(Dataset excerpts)
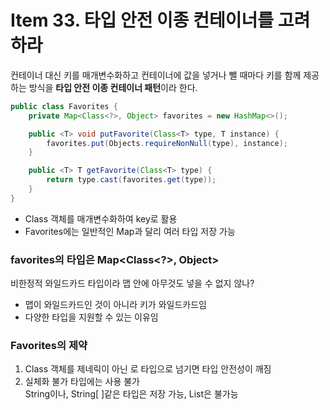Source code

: # Item 33. 타입 안전 이종 컨테이너를 고려하라

컨테이너 대신 키를 매개변수화하고 컨테이너에 값을 넣거나 뺄 때마다 키를 함께 제공하는 방식을 
**타입 안전 이종 컨테이너 패턴**이라 한다.
```java
public class Favorites {
    private Map<Class<?>, Object> favorites = new HashMap<>();

    public <T> void putFavorite(Class<T> type, T instance) {
        favorites.put(Objects.requireNonNull(type), instance);
    }

    public <T> T getFavorite(Class<T> type) {
        return type.cast(favorites.get(type));
    }
}
```
- Class 객체를 매개변수화하여 key로 활용
- Favorites에는 일반적인 Map과 달리 여러 타입 저장 가능

### favorites의 타입은 Map<Class<?>, Object>
비한정적 와일드카드 타입이라 맵 안에 아무것도 넣을 수 없지 않나?
- 맵이 와일드카드인 것이 아니라 키가 와일드카드임
- 다양한 타입을 지원할 수 있는 이유임

### Favorites의 제약
1. Class 객체를 제네릭이 아닌 로 타입으로 넘기면 타입 안전성이 깨짐
2. 실체화 불가 타입에는 사용 불가  
   String이나, String[ ]같은 타입은 저장 가능, List<String>은 불가능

**Exercise aim**: For the word "instance", state how many lines of the entries contain it, with nothing else.

**Task result**: 2